#### [Task requirements]
Whenever "begin" appears in a line of the entries below, that line counts; give the total only.

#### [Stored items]

================

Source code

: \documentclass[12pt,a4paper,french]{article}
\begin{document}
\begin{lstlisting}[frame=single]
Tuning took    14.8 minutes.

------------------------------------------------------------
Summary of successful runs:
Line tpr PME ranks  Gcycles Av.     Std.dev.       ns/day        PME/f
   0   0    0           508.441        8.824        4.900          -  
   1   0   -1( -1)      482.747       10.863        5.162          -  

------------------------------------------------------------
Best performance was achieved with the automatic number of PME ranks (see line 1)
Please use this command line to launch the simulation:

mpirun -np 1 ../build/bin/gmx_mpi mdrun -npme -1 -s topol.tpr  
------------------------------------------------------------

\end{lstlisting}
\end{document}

================

#### [Solution to this task]
2